The vocabulary introduced above, collected for reference:

TermMeaning
Management plane (control plane)The Tetrate-hosted half that stores configuration and serves the web applications. Carries no traffic.
Data planeThe customer-hosted half, in Kubernetes, that all AI traffic flows through.
Configuration pollingThe Controller asking the management plane for configuration on a fixed schedule, rather than being pushed to. Doubles as a health signal.
KubernetesThe industry-standard system for running containerised software across a group of machines.
Liveness probeA Kubernetes check for "is this component still working?" A failure triggers a restart.
Readiness probeA Kubernetes check for "is this component ready for traffic?" A failure removes it from rotation without a restart.
Horizontal Pod Autoscaler (HPA)The Kubernetes feature that adds or removes replicas automatically as load changes.
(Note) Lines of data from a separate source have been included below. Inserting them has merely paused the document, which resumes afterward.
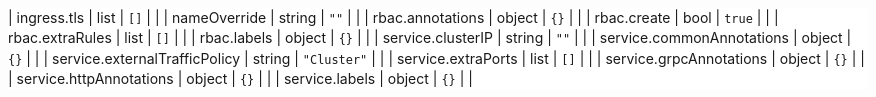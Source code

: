 | ingress.tls                                                        | list   | `[]`                                                                                                                                                                                                      |                                                                                                                                                          |
| nameOverride                                                       | string | `""`                                                                                                                                                                                                      |                                                                                                                                                          |
| rbac.annotations                                                   | object | `{}`                                                                                                                                                                                                      |                                                                                                                                                          |
| rbac.create                                                        | bool   | `true`                                                                                                                                                                                                    |                                                                                                                                                          |
| rbac.extraRules                                                    | list   | `[]`                                                                                                                                                                                                      |                                                                                                                                                          |
| rbac.labels                                                        | object | `{}`                                                                                                                                                                                                      |                                                                                                                                                          |
| service.clusterIP                                                  | string | `""`                                                                                                                                                                                                      |                                                                                                                                                          |
| service.commonAnnotations                                          | object | `{}`                                                                                                                                                                                                      |                                                                                                                                                          |
| service.externalTrafficPolicy                                      | string | `"Cluster"`                                                                                                                                                                                               |                                                                                                                                                          |
| service.extraPorts                                                 | list   | `[]`                                                                                                                                                                                                      |                                                                                                                                                          |
| service.grpcAnnotations                                            | object | `{}`                                                                                                                                                                                                      |                                                                                                                                                          |
| service.httpAnnotations                                            | object | `{}`                                                                                                                                                                                                      |                                                                                                                                                          |
| service.labels                                                     | object | `{}`                                                                                                                                                                                                      |                                                                                                                                                          |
Helm chartA packaged, parameterised template for a set of Kubernetes resources; used to install the data plane.
TerraformAn infrastructure-as-code tool that creates and updates cloud resources from a declared description.
Infrastructure as codeDescribing a deployment in version-controlled text files so it is reproducible and reviewable.
Region / availability zoneA geographically separate cloud location, and an isolated section within a region, both designed to fail independently.
Fallback policy (chain)An ordered list of backends the gateway tries in turn when one fails.
Priority levelA backend's fixed position in a fallback chain; priority 0 is primary, higher numbers are fallbacks.
AIGatewayRouteThe gateway resource that defines how a route's requests are dispatched, including the priority-ordered backends.
Per-request failoverRetrying down the priority chain inside a single request, rather than taking a backend out of service globally.